ナジャ・フーサリ
ベイルート:レバノンのミシェル・アウン大統領がバチカン訪問中にヒズボラを擁護したことで、キリスト教徒の怒りを買うこととなった。
アウン大統領はイタリアの新聞『ラ・レプブリカ』の取材を受け、ヒズボラの武力はレバノンの治安に「全く影響がない」と述べ「イスラエルの占領に対する抵抗」はテロ行為でないと発言した。
大統領発言を受け、キリスト教マロン派のビシャーラ・ブトロス・アル・ライ総主教は、レバノンでは中立の姿勢が重要との見解をあらためて表明した。
レバノンの最高位キリスト教聖職者であるアル・ライ総主教は、23日にレバノンのテレビ局MTVで、レバノンは紛争の種ではなく、その国益は中立の姿勢を保つことにあると述べた。中立を貫くからこそ、レバノンはイスラエルや他の敵対勢力から国を守り主権を維持できているのだ、と総主教は述べた。
ネット上では怒りの声が上がり、ヒズボラの武力が以前「キリスト教徒の防衛ではなく、攻撃に使用された」事件の画像が拡散された。
ラフィク・ハリーリ元首相、パイロットのサメル・ハンナ氏、ヒズボラと敵対していたハシェム・スレイマン氏とルクマン・スリム氏の暗殺事件などの画像だ。
ネットユーザーたちは、18カ月に渡る政治危機が制御不能となり2008年5月7日にヒズボラ民兵と親政府スンニ派との間で軍事衝突に至った事件を引き合いに出した。
また、昨年10月にベイルートのタユネ地区にてヒズボラとアマル運動、身元不明の銃を持った男たちと武装勢力との間で起きた衝突事件に言及する声もあった。
ネットユーザーたちは、バチカンでの大統領発言は国民の声を代表したものではないと述べ、ヒズボラが「アラブ連盟や湾岸協力理事会を含む世界各国からテロ組織認定を受けている」点を指摘し、大統領を非難した。
23日午前、北レバノン県トリポリ市では主にスンニ派の若者たち数名が「イランによる占領」を拒否する反イランスローガンを街の壁に書いた。

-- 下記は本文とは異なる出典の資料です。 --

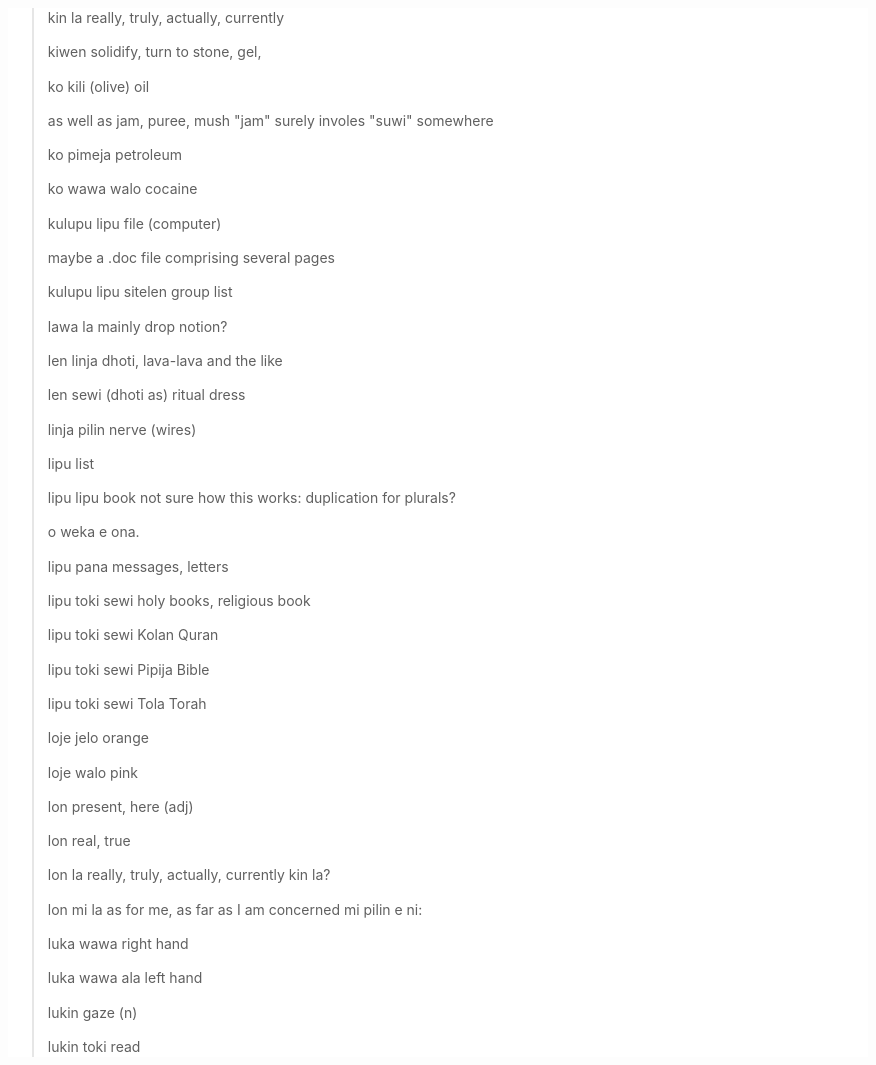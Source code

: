 >> 
> kin la really, truly, actually, currently
> 
> kiwen solidify, turn to stone, gel,
> 
> ko kili (olive) oil
>> 
> as well as jam, puree, mush
> "jam" surely involes "suwi" somewhere
>> 
> ko pimeja petroleum
> 
> ko wawa walo cocaine
> 
> kulupu lipu file (computer)
>> 
> maybe a .doc file comprising several pages
>> 
> kulupu lipu sitelen group list
> 
> lawa la mainly drop notion?
> 
> len linja dhoti, lava-lava and the like
> 
> len sewi (dhoti as) ritual dress
> 
> linja pilin nerve (wires)
> 
> lipu list
> 
> lipu lipu book not sure how this works: duplication for plurals?
>> 
> o weka e ona.
>> 
> lipu pana messages, letters
> 
> lipu toki sewi holy books, religious book
> 
> lipu toki sewi Kolan Quran
> 
> lipu toki sewi Pipija Bible
> 
> lipu toki sewi Tola Torah
> 
> loje jelo orange
> 
> loje walo pink
> 
> lon present, here (adj)
> 
> lon real, true
> 
> lon la really, truly, actually, currently kin la?
> 
> lon mi la as for me, as far as I am concerned mi pilin e ni:
> 
> luka wawa right hand
> 
> luka wawa ala left hand
> 
> lukin gaze (n)
> 
> lukin toki read
> 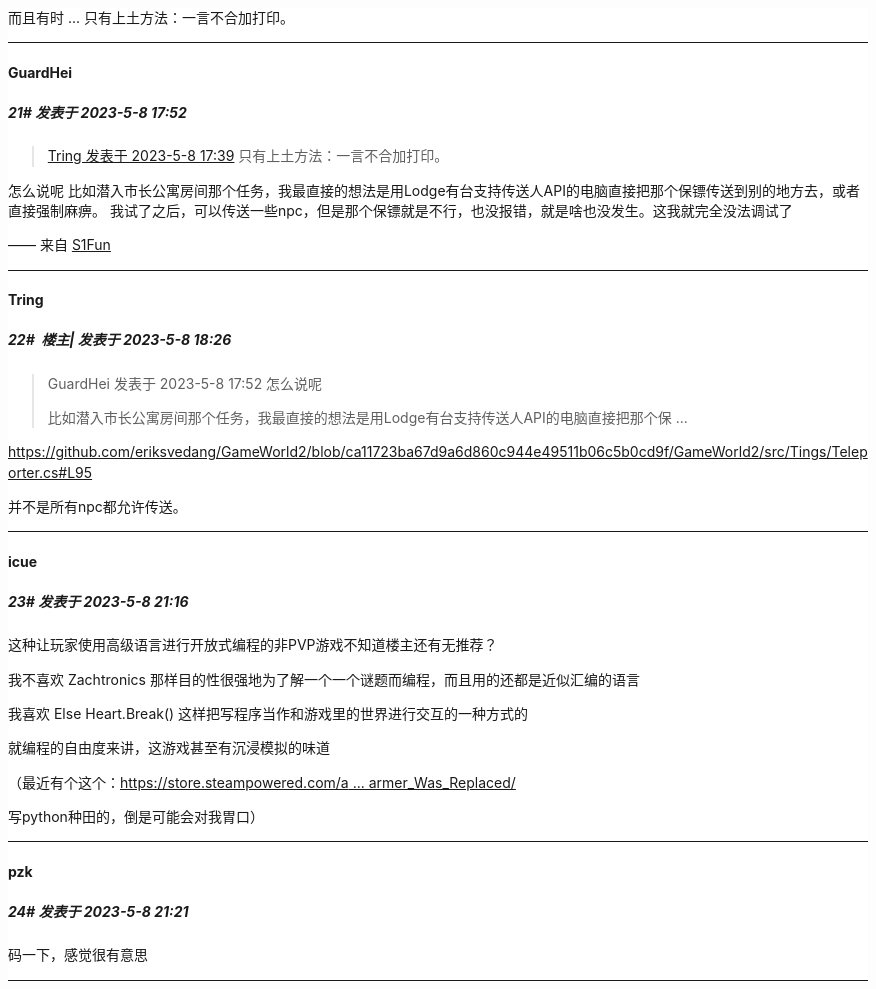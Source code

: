 而且有时 ...</blockquote>
只有上土方法：一言不合加打印。

*****

####  GuardHei  
##### 21#       发表于 2023-5-8 17:52

<blockquote><a href="httphttps://bbs.saraba1st.com/2b/forum.php?mod=redirect&amp;goto=findpost&amp;pid=60777348&amp;ptid=1979397" target="_blank">Tring 发表于 2023-5-8 17:39</a>
只有上土方法：一言不合加打印。</blockquote>
怎么说呢
比如潜入市长公寓房间那个任务，我最直接的想法是用Lodge有台支持传送人API的电脑直接把那个保镖传送到别的地方去，或者直接强制麻痹。
我试了之后，可以传送一些npc，但是那个保镖就是不行，也没报错，就是啥也没发生。这我就完全没法调试了

—— 来自 [S1Fun](https://s1fun.koalcat.com)

*****

####  Tring  
##### 22#         楼主| 发表于 2023-5-8 18:26

<blockquote>GuardHei 发表于 2023-5-8 17:52
怎么说呢

比如潜入市长公寓房间那个任务，我最直接的想法是用Lodge有台支持传送人API的电脑直接把那个保 ...</blockquote>
https://github.com/eriksvedang/GameWorld2/blob/ca11723ba67d9a6d860c944e49511b06c5b0cd9f/GameWorld2/src/Tings/Teleporter.cs#L95

并不是所有npc都允许传送。

*****

####  icue  
##### 23#       发表于 2023-5-8 21:16

这种让玩家使用高级语言进行开放式编程的非PVP游戏不知道楼主还有无推荐？

我不喜欢 Zachtronics 那样目的性很强地为了解一个一个谜题而编程，而且用的还都是近似汇编的语言

我喜欢 Else Heart.Break() 这样把写程序当作和游戏里的世界进行交互的一种方式的

就编程的自由度来讲，这游戏甚至有沉浸模拟的味道

（最近有个这个：[https://store.steampowered.com/a ... armer_Was_Replaced/](https://store.steampowered.com/app/2060160/The_Farmer_Was_Replaced/)

写python种田的，倒是可能会对我胃口）

*****

####  pzk  
##### 24#       发表于 2023-5-8 21:21

码一下，感觉很有意思

*****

若者たちの行動は動画撮影されてSNSに投稿された。
アウン大統領は今週初めに「キリスト教徒は健在」とのスローガンを掲げバチカンを訪問したが、特にキリスト教マロン派内部では動揺が走った。マロン派関係者の1人は、若いキリスト教徒が国外に逃れており、キリスト教徒が設立した産業部門や機関が崩壊していることに対し、総主教が説教で「常に警告していた」点を指摘した。
バチカンが出した声明では、フランシスコ教皇とアウン大統領の会談についてのみ触れられ「レバノンが直面している深刻な社会経済問題と避難民の置かれた状況」が強調されている。
レバノンに世界中から援助が寄せられ、次期総選挙の円滑な実施を望むとし、レバノンに暮らす「多種多様な宗派間の平和的共存関係を促進するため、必要な改革が実施される」よう期待すると述べられている。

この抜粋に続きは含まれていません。